___ RECORDS SHOWN

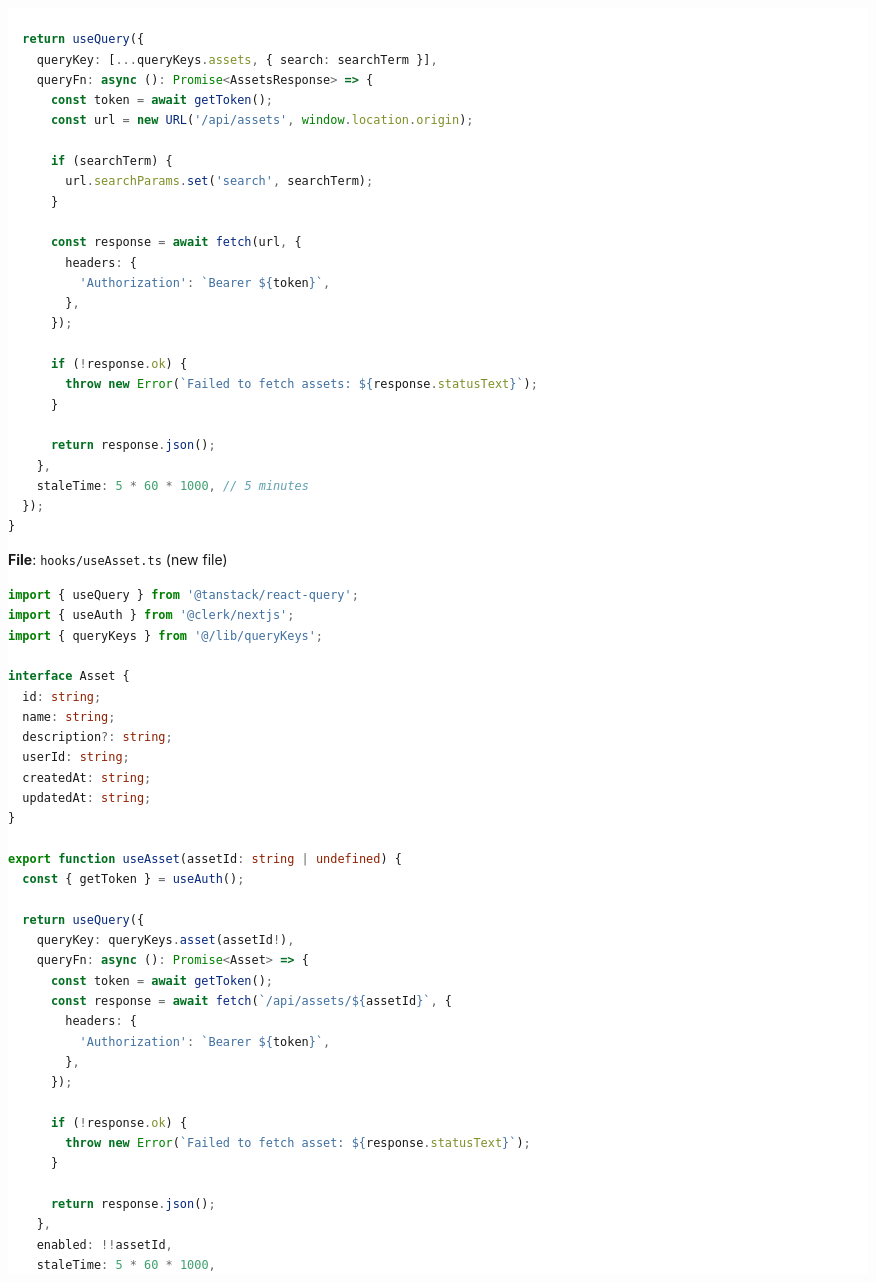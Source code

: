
 ```ts

  return useQuery({
    queryKey: [...queryKeys.assets, { search: searchTerm }],
    queryFn: async (): Promise<AssetsResponse> => {
      const token = await getToken();
      const url = new URL('/api/assets', window.location.origin);
      
      if (searchTerm) {
        url.searchParams.set('search', searchTerm);
      }
      
      const response = await fetch(url, {
        headers: {
          'Authorization': `Bearer ${token}`,
        },
      });

      if (!response.ok) {
        throw new Error(`Failed to fetch assets: ${response.statusText}`);
      }

      return response.json();
    },
    staleTime: 5 * 60 * 1000, // 5 minutes
  });
}
```

**File**: `hooks/useAsset.ts` (new file)
```ts
import { useQuery } from '@tanstack/react-query';
import { useAuth } from '@clerk/nextjs';
import { queryKeys } from '@/lib/queryKeys';

interface Asset {
  id: string;
  name: string;
  description?: string;
  userId: string;
  createdAt: string;
  updatedAt: string;
}

export function useAsset(assetId: string | undefined) {
  const { getToken } = useAuth();

  return useQuery({
    queryKey: queryKeys.asset(assetId!),
    queryFn: async (): Promise<Asset> => {
      const token = await getToken();
      const response = await fetch(`/api/assets/${assetId}`, {
        headers: {
          'Authorization': `Bearer ${token}`,
        },
      });

      if (!response.ok) {
        throw new Error(`Failed to fetch asset: ${response.statusText}`);
      }

      return response.json();
    },
    enabled: !!assetId,
    staleTime: 5 * 60 * 1000,
```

______

◆ WHAT THE EXERCISE ASKS ◆
In the material above, how many lines hold the word "await"? Say only the number.

◆ OUTPUT OF THE EXERCISE ◆
4